Hundreds of children, adults, and even a newborn baby or two, all crammed into the school at the same time for carnival games, inflatable bounce house and slides, and face painting. Oh, yes, it’s a kid’s dream come true—and a parent’s obligation.

And I’m still trying to get Boys #2 and #3 down from their cotton-candy-and-cake-walk highs. Their voices are 1000 decibels louder than normal, they have settled on bouncing as their main form of transportation, and they keep emitting random screams that are turning me into a very mean mommy. It’s going to be a long night…

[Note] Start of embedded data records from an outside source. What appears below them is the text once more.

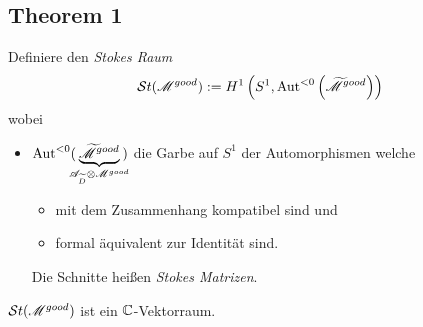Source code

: 
\pagebreak \subsection{Theorem 1} %
\begin{comment}
  see:
  \begin{itemize}
    \item \cite[29]{Varadarajan96linearmeromorphic}
  \end{itemize}
\end{comment}
\begin{defn}
  Definiere den \emph{Stokes Raum}
  \[
    \mathcal{S}{}t(\mathscr{M}^{good})
      :=H^1\left(S^1,\operatorname{Aut}^{<0}\left(\widetilde {\mathscr{M}}^{good}\right)\right)
  \]
  wobei
  \begin{itemize}
    \item $\operatorname{Aut}^{<0}(\!\!\!\underset{\mathscr{A}_{\widetilde D}\otimes\mathscr{M}^{good}}
      {\underbrace{\widetilde{\mathscr{M}}^{good}}}\!\!\!)$
      die Garbe auf $S^1$ der Automorphismen welche
      \begin{itemize}
        \item mit dem Zusammenhang kompatibel sind und
        \item formal äquivalent zur Identität sind.
      \end{itemize}
      Die Schnitte heißen \emph{Stokes Matrizen}.
  \end{itemize}
  \begin{thm}
    $\mathcal{S}{}t(\mathscr{M}^{good})$ ist ein $\mathbb{C}$-Vektorraum.
  \end{thm}
\end{defn}

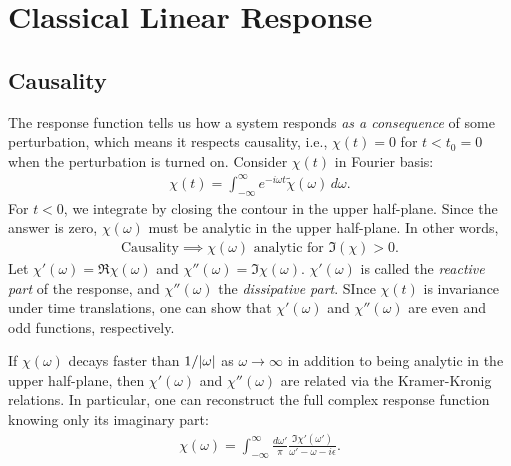 \documentclass[reprint,
nofootinbib,
amsmath,amssymb,
aps]{revtex4-1}
\newcommand{\f}[2]{\frac{#1}{#2}}
\begin{document}
\section{Classical Linear Response}\label{sec:classical}

%
\subsection{Causality}
The response function tells us how a system responds \textit{as a consequence} of some perturbation, which means it respects causality, i.e., $\chi(t) = 0$ for $t < t_0 = 0$ when the perturbation is turned on. Consider $\chi(t)$ in Fourier basis:
\begin{align*}
\chi(t) = \int_{-\infty}^\infty  e^{-i\omega t } \tilde{\chi}(\omega) \,d\omega.
\end{align*}
For $t<0$, we integrate by closing the contour in the upper half-plane. Since the answer is zero, $\chi(\omega)$ must be analytic in the upper half-plane. In other words, 
\begin{align*}
\text{Causality} \implies \chi(\omega) \text{ analytic for } \Im(\chi) > 0.
\end{align*}
Let $\chi'(\omega) = \Re \chi(\omega)$ and $\chi''(\omega) = \Im \chi(\omega)$. $\chi'(\omega)$ is called the \textit{reactive part} of the response, and $\chi''(\omega)$ the \textit{dissipative part}. SInce $\chi(t)$ is invariance under time translations, one can show that $\chi'(\omega)$ and $\chi''(\omega)$ are even and odd functions, respectively.

If $\chi(\omega)$ decays faster than $1/\abs{\omega}$ as $\omega \to \infty$ in addition to being analytic in the upper half-plane, then $\chi'(\omega)$ and $\chi''(\omega)$ are related via the Kramer-Kronig relations. In particular, one can reconstruct the full complex response function knowing only its imaginary part:
\begin{align*}
\chi(\omega) = \int_{-\infty}^\infty \f{d\omega'}{\pi} \f{\Im \chi'(\omega')}{\omega' - \omega - i\epsilon}.
\end{align*}
\end{document}
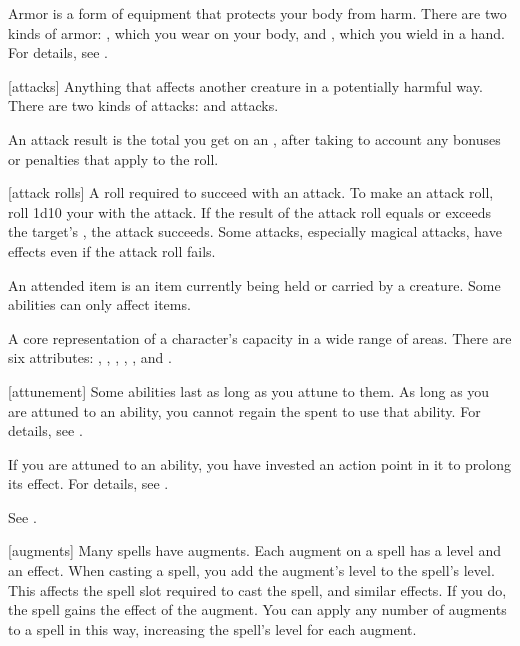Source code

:  Armor is a form of equipment that protects your body from harm.
There are two kinds of armor: , which you wear on your body, and , which you wield in a hand.
For details, see .

[attacks] Anything that affects another creature in a potentially harmful way. There are two kinds of attacks:  and  attacks.

 An attack result is the total you get on an , after taking to account any bonuses or penalties that apply to the roll.

[attack rolls] A roll required to succeed with an attack.
To make an attack roll, roll 1d10 \add your  with the attack.
If the result of the attack roll equals or exceeds the target's , the attack succeeds.
Some attacks, especially magical attacks, have effects even if the attack roll fails.

 An attended item is an item currently being held or carried by a creature.
Some abilities can only affect  items.

 A core representation of a character's capacity in a wide range of areas. There are six attributes: , , , , , and .

[attunement] Some abilities last as long as you attune to them.
As long as you are attuned to an ability, you cannot regain the  spent to use that ability.
For details, see .

 If you are attuned to an ability, you have invested an action point in it to prolong its effect.
For details, see .

 See .

[augments] Many spells have augments.
Each augment on a spell has a level and an effect.
When casting a spell, you add the augment's level to the spell's level.
This affects the spell slot required to cast the spell, and similar effects.
If you do, the spell gains the effect of the augment.
You can apply any number of augments to a spell in this way, increasing the spell's level for each augment.

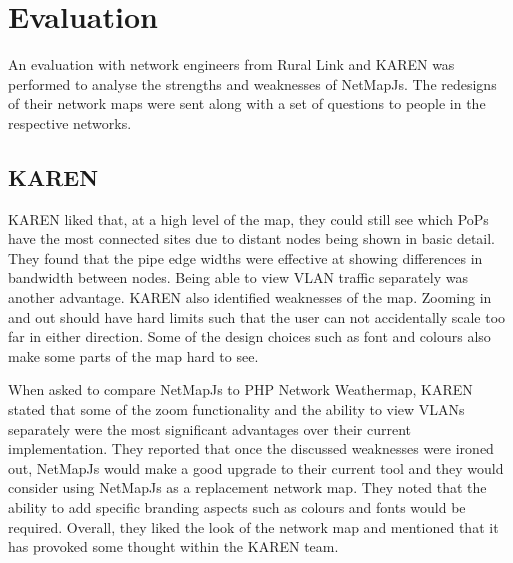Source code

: \documentclass[11pt, a4paper]{article}
\begin{document}
\section{Evaluation}
\label{sec:evaluation}

An evaluation with network engineers from Rural Link and KAREN was performed to
analyse the strengths and weaknesses of NetMapJs. The redesigns of their network
maps were sent along with a set of questions to people in the respective
networks.

\subsection{KAREN}

KAREN liked that, at a high level of the map, they could still see which PoPs
have the most connected sites due to distant nodes being shown in basic detail.
They found that the pipe edge widths were effective at showing differences in
bandwidth between nodes. Being able to view VLAN traffic separately was another
advantage. KAREN also identified weaknesses of the map. Zooming in and out
should have hard limits such that the user can not accidentally scale too far in
either direction. Some of the design choices such as font and colours also make
some parts of the map hard to see. 

When asked to compare NetMapJs to PHP Network Weathermap, KAREN stated that some
of the zoom functionality and the ability to view VLANs separately were the most
significant advantages over their current implementation. They reported that
once the discussed weaknesses were ironed out, NetMapJs would make a good upgrade
to their current tool and they would consider using NetMapJs as a replacement
network map. They noted that the ability to add specific branding aspects such as
colours and fonts would be required. Overall, they liked the look of the network
map and mentioned that it has provoked some thought within the KAREN team.
\end{document}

In all honestly, though, Fun Night is a well-organized event put on by our school’s PTO. And I probably should’ve felt guilty that I wasn’t one of the PTO Moms running around the school with the walkie-talkies, selling “meal deal” tickets, and solving the crisis of the MIA volunteer from the Ball Toss game. And I didn’t did, I really didn’t did. But, hey, I did my part. I ran Plinko (the homemade version of the classic game from The Price Is Right) for 25 whole minutes—by myself! Whew, it was a tough job, but somebody had to do it!

Highlights of the night:

  • Getting to hold on to two pairs of stinky tennis shoes while the boys competed against each other in the bouncy obstacle course.
  • Finding Boy #1 with his friend and his EX-girlfriend (Yes, this mean mom made them “break up.”) and seeing that he had a rainbow painted on his cheek.
  • Seeing Husband embarrass Boy #1 by giving him a big hug and kiss in front of his friends.
  • Declining the offer of Boy #2’s cotton candy, which had been licked or touched in every 2-inch area.
  • Pointing out to Husband that he had a piece of cotton candy stuck in his chin stubble.
  • Helping Boys #2 and #3 solve that age-old dilemma: plastic sticky hand or lip-shaped whistle? (Thank God the whistle did not find its way to our house.)
  • Yelling at Boy #2 137 times for not watching where he was going and completely running into people.
  • Yelling at Boy #2 74 times for twirling with his arms outstretched right in the middle of a traffic-jammed hallway.
  • Yelling at Boy #2 once for not watching where he was going, running into a girl, and nearly knocking her pizza slice out of her hand.
  • Telling the boys that the punch card was all used up, when in fact there was ONE PUNCH LEFT.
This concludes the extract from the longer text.